In a San Francisco Chronicle report, Denton Cinquegrana, the West Coast spots editor at Oil Price Information Service, called the surging fuel prices “a foregone conclusion,” and said how high the prices will go depends on how long it takes Chevron to repair the damage to the Richmond, Calif. facility — the third largest in the state — or for other refineries to increase oil production.
California’s environmental rules require a special blend of gasoline, says NPR, which means it can’t simply import gas from other states.
The 2,900-acre Richmond refinery produces 16 percent of the region’s daily gasoline supply, according to the Associated Press, which reports that the fire destroyed a unit that makes a cleaner-burning gasoline that meets air-quality laws in California, Oregon and Washington.
Friday’s $4 a gallon average gas price in California was 18 cents higher than a week earlier, when a gallon of regular gas cost $3.82, according to GasBuddy.com. The website showed prices rising across the US as well, with the average price of regular gasoline jumping from $3.59 a gallon Aug.3 to $3.66 a gallon on Aug.10.

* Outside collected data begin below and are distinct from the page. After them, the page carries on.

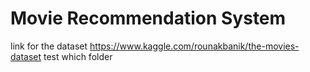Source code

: # Movie Recommendation System

link for the dataset https://www.kaggle.com/rounakbanik/the-movies-dataset
test which folder
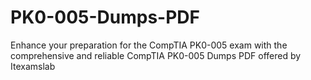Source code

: # PK0-005-Dumps-PDF
Enhance your preparation for the CompTIA PK0-005 exam with the comprehensive and reliable CompTIA PK0-005 Dumps PDF offered by Itexamslab
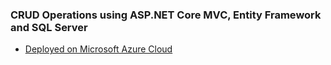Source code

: ### CRUD Operations using ASP.NET Core MVC, Entity Framework and SQL Server
- [Deployed on Microsoft Azure Cloud](https://webshopmvc.azurewebsites.net/)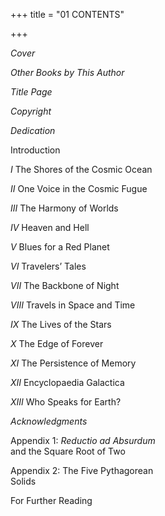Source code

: +++
title = "01 CONTENTS"

+++





*Cover*

*Other Books by This Author*

*Title Page*

*Copyright*

*Dedication*


Introduction

*I* The Shores of the Cosmic Ocean

*II* One Voice in the Cosmic Fugue

*III* The Harmony of Worlds

*IV* Heaven and Hell

*V* Blues for a Red Planet

*VI* Travelers’ Tales

*VII* The Backbone of Night

*VIII* Travels in Space and Time

*IX* The Lives of the Stars

*X* The Edge of Forever

*XI* The Persistence of Memory

*XII* Encyclopaedia Galactica

*XIII* Who Speaks for Earth?

*Acknowledgments*

Appendix 1: *Reductio ad Absurdum*  
and the Square Root of Two

Appendix 2: The Five Pythagorean  
Solids

For Further Reading




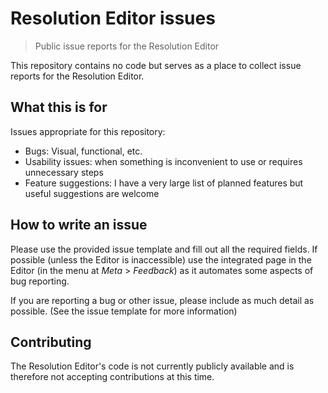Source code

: # Resolution Editor issues
> Public issue reports for the Resolution Editor
> 
This repository contains no code but serves as a place to collect issue reports for the Resolution Editor.

## What this is for

Issues appropriate for this repository:
- Bugs: Visual, functional, etc.
- Usability issues: when something is inconvenient to use or requires unnecessary steps
- Feature suggestions: I have a very large list of planned features but useful suggestions are welcome

## How to write an issue

Please use the provided issue template and fill out all the required fields. If possible (unless the Editor is inaccessible) use the integrated page in the Editor (in the menu at *Meta* > *Feedback*) as it automates some aspects of bug reporting.

If you are reporting a bug or other issue, please include as much detail as possible. (See the issue template for more information)

## Contributing

The Resolution Editor's code is not currently publicly available and is therefore not accepting contributions at this time.
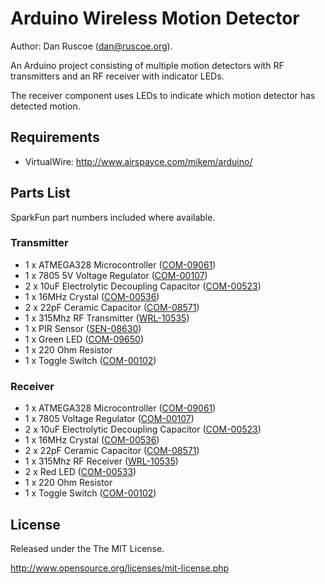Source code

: Arduino Wireless Motion Detector
===========

Author: Dan Ruscoe (dan@ruscoe.org).

An Arduino project consisting of multiple motion detectors with RF transmitters and an RF receiver with indicator LEDs.

The receiver component uses LEDs to indicate which motion detector has detected motion.

Requirements
------------
* VirtualWire: http://www.airspayce.com/mikem/arduino/

Parts List
----------

SparkFun part numbers included where available.

### Transmitter

* 1 x ATMEGA328 Microcontroller ([COM-09061](https://www.sparkfun.com/products/9061))
* 1 x 7805 5V Voltage Regulator ([COM-00107](https://www.sparkfun.com/products/107))
* 2 x 10uF Electrolytic Decoupling Capacitor ([COM-00523](https://www.sparkfun.com/products/523))
* 1 x 16MHz Crystal ([COM-00536](https://www.sparkfun.com/products/536))
* 2 x 22pF Ceramic Capacitor ([COM-08571](https://www.sparkfun.com/products/8571))
* 1 x 315Mhz RF Transmitter ([WRL-10535](https://www.sparkfun.com/products/10535))
* 1 x PIR Sensor ([SEN-08630](https://www.sparkfun.com/products/8630))
* 1 x Green LED ([COM-09650](https://www.sparkfun.com/products/9650))
* 1 x 220 Ohm Resistor
* 1 x Toggle Switch ([COM-00102](https://www.sparkfun.com/products/102))

### Receiver

* 1 x ATMEGA328 Microcontroller ([COM-09061](https://www.sparkfun.com/products/9061))
* 1 x 7805 Voltage Regulator ([COM-00107](https://www.sparkfun.com/products/107))
* 2 x 10uF Electrolytic Decoupling Capacitor ([COM-00523](https://www.sparkfun.com/products/523))
* 1 x 16MHz Crystal ([COM-00536](https://www.sparkfun.com/products/536))
* 2 x 22pF Ceramic Capacitor ([COM-08571](https://www.sparkfun.com/products/8571))
* 1 x 315Mhz RF Receiver ([WRL-10535](https://www.sparkfun.com/products/10535))
* 2 x Red LED ([COM-00533](https://www.sparkfun.com/products/533))
* 1 x 220 Ohm Resistor
* 1 x Toggle Switch ([COM-00102](https://www.sparkfun.com/products/102))

License
-------

Released under the The MIT License.

http://www.opensource.org/licenses/mit-license.php
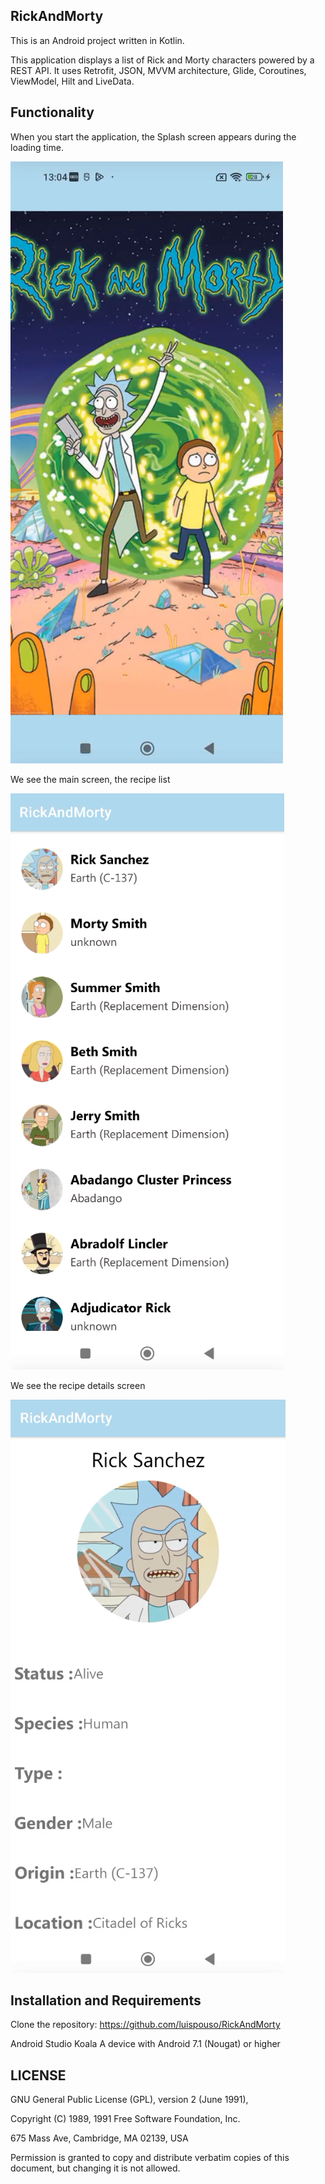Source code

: ## RickAndMorty

This is an Android project written in Kotlin.

This application displays a list of Rick and Morty characters powered by a REST API. It uses Retrofit, JSON, MVVM architecture, Glide, Coroutines, ViewModel, Hilt and LiveData.

## Functionality

When you start the application, the Splash screen appears during the loading time.

![Splash](https://github.com/luispouso/RickAndMorty/blob/develop/RMSplash.png)



We see the main screen, the recipe list

![Splash](https://github.com/luispouso/RickAndMorty/blob/develop/RMList.png)


We see the recipe details screen

![Splash](https://github.com/luispouso/RickAndMorty/blob/develop/RMDetail.png)



## Installation and Requirements

Clone the repository: https://github.com/luispouso/RickAndMorty

Android Studio Koala
A device with Android 7.1 (Nougat) or higher

## LICENSE

GNU General Public License (GPL), version 2 (June 1991),

Copyright (C) 1989, 1991 Free Software Foundation, Inc.

675 Mass Ave, Cambridge, MA 02139, USA

Permission is granted to copy and distribute verbatim copies of this document, but changing it is not allowed.




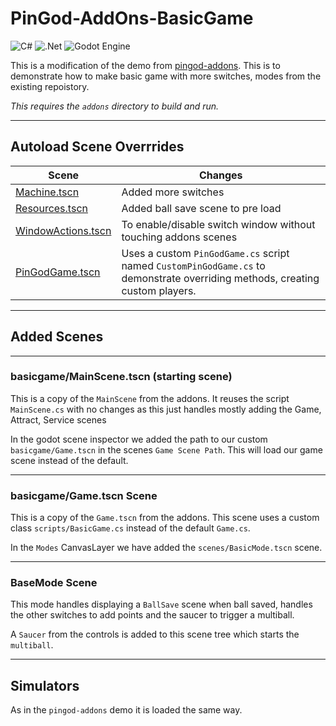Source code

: # PinGod-AddOns-BasicGame
![C#](https://img.shields.io/badge/c%23-%23239120.svg?style=for-the-badge&logo=c-sharp&logoColor=white) ![.Net](https://img.shields.io/badge/.NET-5C2D91?style=for-the-badge&logo=.net&logoColor=white) ![Godot Engine](https://img.shields.io/badge/GODOT-%23FFFFFF.svg?style=for-the-badge&logo=godot-engine) 

This is a modification of the demo from [pingod-addons](pingod-addons).
This is to demonstrate how to make basic game with more switches, modes from the existing repoistory.

*This requires the `addons` directory to build and run.*

---
## Autoload Scene Overrrides

|Scene|Changes
|--|--|
[Machine.tscn](autoload/Machine.tscn) | Added more switches
[Resources.tscn](autoload/Resources.tscn) | Added ball save scene to pre load
[WindowActions.tscn](autoload/WindowActions.tscn) | To enable/disable switch window without touching addons scenes
[PinGodGame.tscn](autoload/PinGodGame.tscn) | Uses a custom `PinGodGame.cs` script named `CustomPinGodGame.cs` to demonstrate overriding methods, creating custom players.

---
## Added Scenes

---
### basicgame/MainScene.tscn (starting scene)
This is a copy of the `MainScene` from the addons. It reuses the script `MainScene.cs` with no changes as this just handles mostly adding the Game, Attract, Service scenes

In the godot scene inspector we added the path to our custom `basicgame/Game.tscn` in the scenes `Game Scene Path`.
This will load our game scene instead of the default.

---
### basicgame/Game.tscn Scene
This is a copy of the `Game.tscn` from the addons.
This scene uses a custom class `scripts/BasicGame.cs` instead of the default `Game.cs`.

In the `Modes` CanvasLayer we have added the `scenes/BasicMode.tscn` scene.

---
### BaseMode Scene
This mode handles displaying a `BallSave` scene when ball saved, handles the other switches to add points and the saucer to trigger a multiball.

A `Saucer` from the controls is added to this scene tree which starts the `multiball`.

---
## Simulators
As in the `pingod-addons` demo it is loaded the same way.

A Chevron spokesman told AP that several factors including rising crude and ethanol costs — not just the refinery fire — were pushing gas prices higher.
Chevron has yet to report on the severity of the damage, says the Los Angeles Times. The company must file a structural engineering report with the state’s Division of Occupational Safety and Health before it is allowed to inspect the tower where the fire began.
The newspaper also reports that Chevron hasn’t said how much fuel the undamaged parts of the refinery are producing. The plant can produce 243,000 barrels a day at its peak.
Chevon says a formal investigation to determine the fire’s cause is under way.